Copy-Paste Outperformance – Summary

Almost every publicly traded company in the US must publish three quarterly and one annual report (10-Qs and 10-Ks, respectively).[1]Securities and Exchange Commission; 2021; Form 10-K; URL, accessed 2021-10-03. Those reports are obviously very important for investors. The firms preparing them, however, don’t get as much out of it: drafting reports is a lot of effort, does not really improve operations, and competitors get information that would be rather kept private. Public companies are therefore confronted with a situation we all know from our tax returns: repetitive and tedious work that no one (I apologize for insulting the tax specialists) really likes but still needs to be done every year. How to deal with this? Correct, spend the time to create one comprehensive template and reuse it as long as possible.

Lazy is not always bad

In an excellent research paper titled “Lazy Prices” (2020)[2]Cohen, Lauren H., Christopher J. Malloy, and Quoc Nguyen; 2020; Lazy Prices; The Journal of Finance 75, 1371–1415; URL., the authors show that US companies are no exception from this: many annual and quarterly reports are basically just updated copies from the previous year. This sounds lazy and somehow reprehensible, but economically, it is rather efficient. Most firms probably do not change themselves that much within just one year. So, it seems okay to just update the numbers and thereby confirm that everything is going as usual.

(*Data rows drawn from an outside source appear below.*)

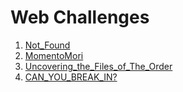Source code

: # Web Challenges

1. [Not_Found](./Not_Found/)
2. [MomentoMori](./MomentoMori)
3. [Uncovering_the_Files_of_The_Order](./Uncovering_the_Files_of_The_Order/)
4. [CAN_YOU_BREAK_IN?](./CAN_YOU_BREAK_IN?/)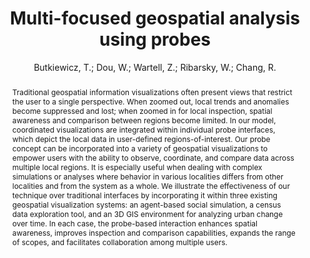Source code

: ---
layout: technique
title: "Multi-focused geospatial analysis using probes"
system_type: "False"
technique: "True"
design_study: "False"
evaluation: "False"
data: "False"
analysis: "False"
generation: "False"
curation_and_transformation: "False"
management: "False"
modeling: "False"
urban_analysis: "True"
visualization: "True"
sunlight_access: "False"
wind_ventilation: "False"
view_impact: "False"
energy: "False"
damage_and_disaster_management: "False"
climate: "False"
sound: "False"
property_cadastre: "False"
others: "True"
lookup: "True"
browse: "True"
locate: "True"
explore: "True"
identify: "True"
compare: "True"
summarize: "True"
distribution: "True"
trends: "False"
outliers: "True"
extremes: "False"
features: "True"
target_discovery: "True"
target_access: "True"
spatial_relation: "True"
buildings: "True"
streets: "True"
nature: "True"
uniform_discretization: "False"
structural_subdivision: "True"
univariate: "False"
multivariate: "True"
volumetric: "False"
temporal: "True"
sensing: "True"
statistical: "False"
simulation_based: "True"
learning_based: "False"
surveyed: "False"
site: "False"
block: "False"
multi_block: "True"
city: "True"
va_wo_model: "True"
post_model: "False"
model_integrated: "False"
assisted_models: "False"
overlay: "True"
embedded: "True"
linked: "True"
temporal_jx: "False"
spatial_jx: "False"
filter: "True"
aggregate: "True"
embed: "True"
glyphs: "False"
bar_charts: "True"
scatterplots: "True"
matrix: "False"
parallel_coordinates: "True"
map_2d: "True"
map_3d: "True"
walking: "False"
steering: "False"
selection_based: "False"
manipulation_based: "True"
distortion: "False"
ghosting: "False"
culling: "False"
birds_view: "True"
multi_view: "False"
assisted_steering: "False"
other: "False"
vr_cave: "False"
ar: "False"
desktop: "True"
mobile: "False"
case_study: "True"
user_study: "False"
statistical_evaluation: "False"
expert_interviews: "True"
key: "LSMLWXFG"
item_type: "journalArticle"
publication_year: "2008"
author: "Butkiewicz, T.; Dou, W.; Wartell, Z.; Ribarsky, W.; Chang, R."
publication_title: "IEEE Transactions on Visualization and Computer Graphics"
isbn: "nan"
issn: "1077-2626"
doi: "10.1109/TVCG.2008.149"
url_paper: "http://ieeexplore.ieee.org/document/4658126/"
abstract_note: "nan"
date_added: "2023-01-29 23:54:47"
date_modified: "2023-01-29 23:54:47"
access_date: "2023-01-29 23:54:47"
pages: "1165-1172"
num_pages: "nan"
issue: "6"
volume: "14.0"
number_of_volumes: "nan"
journal_abbreviation: "IEEE Trans. Visual. Comput. Graphics"
short_title: "nan"
series: "nan"
series_number: "nan"
series_text: "nan"
series_title: "nan"
publisher: "nan"
place: "nan"
language: "nan"
rights: "nan"
type: "nan"
archive: "nan"
archive_location: "nan"
library_catalog: "DOI.org (Crossref)"
call_number: "nan"
extra: "nan"
notes: "nan"
link_attachments: "nan"
manual_tags: "nan"
automatic_tags: "nan"
editor: "nan"
series_editor: "nan"
translator: "nan"
contributor: "nan"
attorney_agent: "nan"
book_author: "nan"
cast_member: "nan"
commenter: "nan"
composer: "nan"
cosponsor: "nan"
counsel: "nan"
interviewer: "nan"
producer: "nan"
recipient: "nan"
reviewed_author: "nan"
scriptwriter: "nan"
words_by: "nan"
guest: "nan"
number: "nan"
edition: "nan"
running_time: "nan"
scale: "nan"
medium: "nan"
artwork_size: "nan"
filing_date: "nan"
application_number: "nan"
assignee: "nan"
issuing_authority: "nan"
country: "nan"
meeting_name: "nan"
conference_name: "nan"
court: "nan"
references: "nan"
reporter: "nan"
legal_status: "nan"
priority_numbers: "nan"
programming_language: "nan"
version: "nan"
system: "nan"
code: "nan"
code_number: "nan"
section: "nan"
session: "nan"
committee: "nan"
history: "nan"
legislative_body: "nan"
abstract: "Traditional geospatial information visualizations often present views that restrict the user to a single perspective. When zoomed out, local trends and anomalies become suppressed and lost; when zoomed in for local inspection, spatial awareness and comparison between regions become limited. In our model, coordinated visualizations are integrated within individual probe interfaces, which depict the local data in user-defined regions-of-interest. Our probe concept can be incorporated into a variety of geospatial visualizations to empower users with the ability to observe, coordinate, and compare data across multiple local regions. It is especially useful when dealing with complex simulations or analyses where behavior in various localities differs from other localities and from the system as a whole. We illustrate the effectiveness of our technique over traditional interfaces by incorporating it within three existing geospatial visualization systems: an agent-based social simulation, a census data exploration tool, and an 3D GIS environment for analyzing urban change over time. In each case, the probe-based interaction enhances spatial awareness, improves inspection and comparison capabilities, expands the range of scopes, and facilitates collaboration among multiple users."
---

This behavior has important consequences for investors: since most of the current report is just copy and paste from the year before, the content itself is actually not that relevant. Investors should rather focus on differences between the current and previous year’s report. In many cases, such changes follow a clear logic: firms are legally required to disclose all knowable risks of their business (for US reports, this is the “Risk Factors” section). If they don’t do that properly and undisclosed risks materialize, shareholders may sue them for withholding information. To avoid such lawsuits, companies disclose a lot of potential risks, regardless if relevant or not (typically, you find everything from currency risks to the sudden death of the CEO). Many of them are rather unspecific and of limited use to investors but if new ones are added, it may be important.

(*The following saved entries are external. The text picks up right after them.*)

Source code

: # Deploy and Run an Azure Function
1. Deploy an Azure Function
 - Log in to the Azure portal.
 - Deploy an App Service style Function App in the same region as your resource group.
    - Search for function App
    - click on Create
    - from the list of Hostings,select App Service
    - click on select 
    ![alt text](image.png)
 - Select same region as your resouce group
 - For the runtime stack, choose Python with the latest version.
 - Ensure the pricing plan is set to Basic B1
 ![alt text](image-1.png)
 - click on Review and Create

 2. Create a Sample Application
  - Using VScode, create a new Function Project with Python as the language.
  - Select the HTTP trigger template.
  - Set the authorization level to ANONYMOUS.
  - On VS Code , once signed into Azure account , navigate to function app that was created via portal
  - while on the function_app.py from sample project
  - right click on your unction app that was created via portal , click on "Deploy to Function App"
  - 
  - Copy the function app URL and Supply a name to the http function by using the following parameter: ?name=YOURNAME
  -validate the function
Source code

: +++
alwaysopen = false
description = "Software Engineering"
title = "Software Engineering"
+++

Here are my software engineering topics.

This logic does not hold for positive aspects. Companies have to inform appropriately about their prospects but don’t need to disclose every potential opportunity. Therefore, changes in reports should be regarded rather skeptically. Why should firms rewrite their report if the previous year’s version is just fine? Since there is no direct benefit, they will probably only do it if they have to. And that is usually when they have discovered a previously undisclosed risk.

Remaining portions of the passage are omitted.